纪夫人不料公主有此一问,她的确存此心思,争辩:“纪瞻与文婵青梅竹马……”
卫连姬挥手打断,漠然笑道:“夫人来之前通知纪刺史了吗?”
纪夫人一怔,不解其意。
卫连姬见纪夫人这般,便知她是自作主张登门造访,还妄想说服自己放过纪瞻,简直白日做梦。
她抬起下颌,慢声道:“夫人久居余杭深闺,怕是没怎么听说过我华阳在长安城的行事作风。”
她一字一顿地高声道:“我华阳想要的,就没有得不到的。若得不到,就是用尽千方百计也要搞到手,即便是我不要的,宁可毁掉也不会留给别人!”
纪夫人惊慌,愣愣唤了一声“公主”。
卫连姬懒得啰嗦,冷笑:“夫人想我放过纪瞻,也不是不行。要么现在给你纪家抬回一具尸体,要么等我将来玩腻了,赏个恩典,放他返乡侍奉你们二老。”
她手指轻敲案几,无谓中带着胁迫:“如今我还在兴头上,要我放过他,那是断断不能的。夫人若要执意,那须得答应我,纪瞻从此终身不得娶妻,若敢另娶,我华阳便以欺君之罪诛你纪家满门!”
纪夫人彻底呆若木鸡,她听说过华阳公主嚣张跋扈,但没想她居然如此豪横无理,仗势欺人,视民间百姓如草芥蝼蚁。
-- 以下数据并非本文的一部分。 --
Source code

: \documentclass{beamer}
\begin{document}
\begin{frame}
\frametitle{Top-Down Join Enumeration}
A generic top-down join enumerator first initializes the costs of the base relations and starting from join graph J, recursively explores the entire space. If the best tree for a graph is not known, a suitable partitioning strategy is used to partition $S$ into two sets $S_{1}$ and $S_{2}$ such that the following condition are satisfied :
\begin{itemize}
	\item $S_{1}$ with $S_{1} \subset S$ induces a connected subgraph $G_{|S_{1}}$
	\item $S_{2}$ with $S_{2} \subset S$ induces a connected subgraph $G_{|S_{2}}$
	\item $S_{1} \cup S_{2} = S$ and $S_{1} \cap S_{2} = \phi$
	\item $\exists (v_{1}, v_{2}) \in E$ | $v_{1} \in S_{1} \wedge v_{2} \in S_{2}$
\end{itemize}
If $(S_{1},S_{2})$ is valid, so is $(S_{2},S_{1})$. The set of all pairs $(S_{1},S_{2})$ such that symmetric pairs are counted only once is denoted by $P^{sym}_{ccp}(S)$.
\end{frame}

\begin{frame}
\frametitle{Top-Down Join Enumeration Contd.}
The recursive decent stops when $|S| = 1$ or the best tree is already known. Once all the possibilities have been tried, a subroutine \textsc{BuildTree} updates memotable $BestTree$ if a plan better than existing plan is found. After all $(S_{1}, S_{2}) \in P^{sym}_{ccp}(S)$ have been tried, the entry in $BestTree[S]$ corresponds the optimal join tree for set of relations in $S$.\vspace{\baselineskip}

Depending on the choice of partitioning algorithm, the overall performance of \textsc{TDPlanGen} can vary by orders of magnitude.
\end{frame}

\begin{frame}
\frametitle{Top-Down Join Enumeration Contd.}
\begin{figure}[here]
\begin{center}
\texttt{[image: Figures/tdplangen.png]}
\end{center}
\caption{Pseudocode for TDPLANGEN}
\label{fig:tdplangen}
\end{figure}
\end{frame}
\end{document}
她嘴唇嗫嚅,半晌才直起腰背,挣出话来:“公主眼里就没有王法吗?”
卫连姬勃然变色,厉声道:“普天之下、莫非王土,率土之滨、莫非王臣。王法,我华阳就是大卫的王法,谁敢置喙!”
公主这般强势,纪夫人颓萎哑口。
卫连姬扬声道:“青昭,送客!”
纪夫人悻悻离去。
青昭返回正厅,忽闻里面传来一阵“噼里啪啦”的瓷器摔打声,侍女们跪了一地,齐道:“公主息怒!”
卫连姬面颊涨红,气喘吁吁:“都欺负我,连一个小小的纪家也敢骑在我头上撒野,敢跟我要人!”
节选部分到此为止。